My jaw throbbed. Rubbing it with my hand seemed to have no good or bad effect: the pain was deep and untouchable. Because the pain was genuinely unanticipated, there was no residue of anxiety to alter my experience of it. Anxiety and anticipation, I was to learn, are the essential ingredients in
suffering
from pain, as opposed to feeling pain pure and simple. This alien ache was probably my first and last experience of unadulterated pain, which perplexed me more than it hurt me.

"Are you all right, dear?"

Interrupted in my twilight, I looked up to see Mrs. Minkin, who was on playground duty that afternoon. She fell into the category of "scary" adults, and from there into the subcategory of adults "with cooties." In her plaid wool skirts and thick makeup, luridly ugly to schoolchildren's eyes, Mrs. Minkin was not someone to whom I was willing to admit distress.

"I'm fine, thank you."

And I was fine: as quickly as it had happened, the sharp ache in my jaw receded and my sense of self transported itself back to the playground. I quickly stood up and brushed myself off. The looming issue now was how far back in line I would have to stand because of this bothersome delay. By the time I was back in the classroom I had forgotten the incident entirely.

 

I was reminded of it again that evening as I sat on the living room rug earnestly trying to whip up a book report I had been putting off for two weeks. Now, to my grave dismay, the report was due the very next day. Gradually I became aware of possible salvation: I had a toothache. This wasn't as welcome a reason for staying home from school as a cold or a fever because it would entail a visit to the dentist. Had it been only a minor toothache I'd probably have preferred to suffer the wrath of my teacher rather than my mother's inevitable agitation, but now that I had noticed the ache it seemed to be worsening steadily.

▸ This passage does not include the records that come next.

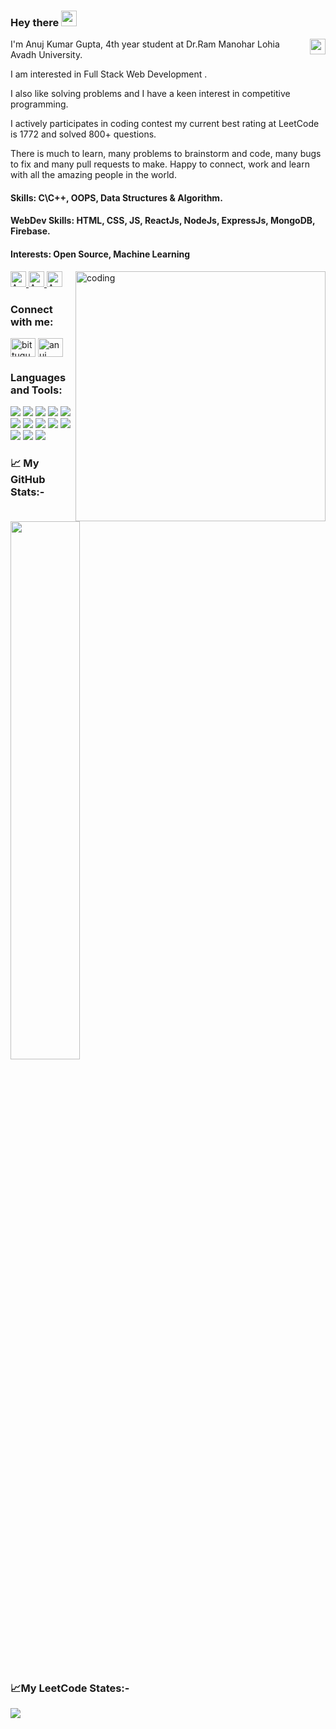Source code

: 

### Hey there <img src="https://media.giphy.com/media/hvRJCLFzcasrR4ia7z/giphy.gif" width="25px"/>

<img align="right" img height="25" src="https://komarev.com/ghpvc/?username=a-nuj1&style=for-the-badge" />

<p>
  I'm Anuj Kumar Gupta, 4th year student at Dr.Ram Manohar Lohia Avadh University. 
  
  I am interested in Full Stack Web Development . 
  
  I also like solving problems and I have a keen interest in competitive programming.

  I actively participates in coding contest my current best rating at LeetCode is 1772 and solved 800+ questions.
  
  There is much to learn, many problems to brainstorm and code, many bugs to fix and many pull requests to make. Happy to connect, work and learn with all the amazing people in the world. 
  
  <h4> Skills: C\C++, OOPS, Data Structures & Algorithm. </h4>
  <h4> WebDev Skills: HTML, CSS, JS, ReactJs, NodeJs, ExpressJs, MongoDB, Firebase. </h4>
 <h4> Interests: Open Source, Machine Learning </h4>
</p>

<img align="right" alt="coding" width="400" 
src= "https://miro.medium.com/max/1360/0*7Q3yvSIv_t0ioJ-Z.gif"
/>

<div>
  <a href="https://leetcode.com/Anuj_011/" target="_blank">
    <img
      height="25"
      alt="Anuj's leetcode"
       src="https://img.shields.io/badge/LeetCode-000000?style=for-the-badge&logo=LeetCode&logoColor=#d16c06"
    >
  </a>
  <a href="https://www.codechef.com/users/anuj_gupta16" target="_blank">
    <img
      height="25"
      src="https://img.shields.io/badge/CodeChef-%23964B00.svg?style=for-the-badge&logo=CodeChef&logoColor=white"
      alt="Anuj's CodeChef"
    >

  <a href="https://codeforces.com/profile/anuj_gupta15" target="_blank">
    <img
      height="25"
      src="https://img.shields.io/badge/Codeforces-445f9d?style=for-the-badge&logo=Codeforces&logoColor=white"
      alt="Anuj's Codeforces"
    >
  </a>

</div>
  

<h3 align="left">Connect with me:</h3>
<p align="left">
<a href="https://x.com/_anuj01" target="blank"><img align="center" src="https://raw.githubusercontent.com/rahuldkjain/github-profile-readme-generator/master/src/images/icons/Social/twitter.svg" alt="bittugupta2003" height="30" width="40" /></a>
<a href="https://www.linkedin.com/in/anuj-kumar-gupta-631651227" target="blank"><img align="center" src="https://raw.githubusercontent.com/rahuldkjain/github-profile-readme-generator/master/src/images/icons/Social/linked-in-alt.svg" alt="anuj kumar gupta" height="30" width="40" /></a>

</p>




<h3>Languages and Tools:</h3>

<img
  src="https://img.shields.io/badge/c/c++-%2300599C.svg?style=for-the-badge&logo=c%2B%2B&ogoColor=white"
/>
<img
  src="https://img.shields.io/badge/html5-%23E34F26.svg?style=for-the-badge&logo=html5&logoColor=white"
/>
<img
  src="https://img.shields.io/badge/CSS-239120?&style=for-the-badge&logo=css3&logoColor=white"
/>
<img
  src="https://img.shields.io/badge/JavaScript-F7DF1E?style=for-the-badge&logo=javascript&logoColor=black"
/>
<img
  src="https://img.shields.io/badge/Visual_Studio_Code-0078D4?style=for-the-badge&logo=visual%20studio%20code&logoColor=white"
/>
<img
  src="https://img.shields.io/badge/MongoDB-%234ea94b.svg?style=for-the-badge&logo=mongodb&logoColor=white"
/>
<img
  src="https://img.shields.io/badge/firebase-a08021?style=for-the-badge&logo=firebase&logoColor=ffcd34"
/>
<img
  src ="https://img.shields.io/badge/express.js-%23404d59.svg?style=for-the-badge&logo=express&logoColor=%2361DAFB "
/>
<img
  src ="https://img.shields.io/badge/react-%2320232a.svg?style=for-the-badge&logo=react&logoColor=%2361DAFB"
/>
<img
  src ="https://img.shields.io/badge/tailwindcss-%2338B2AC.svg?style=for-the-badge&logo=tailwind-css&logoColor=white "
/>
<img
  src ="https://img.shields.io/badge/heroku-%23430098.svg?style=for-the-badge&logo=heroku&logoColor=white"
/>
<img
  src ="https://img.shields.io/badge/netlify-%23000000.svg?style=for-the-badge&logo=netlify&logoColor=#00C7B7"
/>
<img
  src ="https://img.shields.io/badge/vercel-%23000000.svg?style=for-the-badge&logo=vercel&logoColor=white"
/>




  
  
  <h3>📈 My GitHub Stats:-</h3>
<div>
  <img aligb = "left" width="47%" src="https://streak-stats.demolab.com?user=a-nuj1&theme=onedark" />
</div>
<h3>📈My LeetCode States:- </h3>
<div>
   <img align =  "left" src="https://leetcard.jacoblin.cool/Anuj_011" />
</div>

The dentist and I were already well acquainted. I was cursed with terrible teeth. We were told it was a common trait among people of Anglo-Irish descent, but my mother felt personally affronted by this bit of information and, as if by osmosis, I too felt a sense of shame about my teeth. Dr. Singer convinced my parents that if there was to be any chance of my having normal adult teeth growing in, he must be allowed, posthaste, to do everything imaginable to my baby teeth. I can't even remember the work he did, but it seemed as if I went to the dentist every week for some mysterious procedure. No one likes the dentist, but what I resented most about Dr. Singer was that he made a practice of lying to me.

"Hold out your thumb and I'll show you how I'll make your tooth go to sleep so that nothing will hurt it."

I'd hold my thumb out.

"You see, I'll put this medicine on your tooth just like I'm putting it on your thumb," he'd say as he pushed a syringe lightly into my finger, releasing a jet of clear fluid.

"It won't hurt any more than that."

Then he'd turn to his instrument tray, his back blocking my view, and switch syringes. Before I could see what flashed before me, he'd stick the needle deftly into my waiting gums. I was always surprised that a simple stream of fluid could hurt so much. Even after he had performed this dirty trick many times, I believed there must be something extraordinarily wrong with my gums. I suspected I had some terrible problem in my mouth and, afraid that complaining would only bring some new and certainly painful treatment, I kept my suspicions to myself.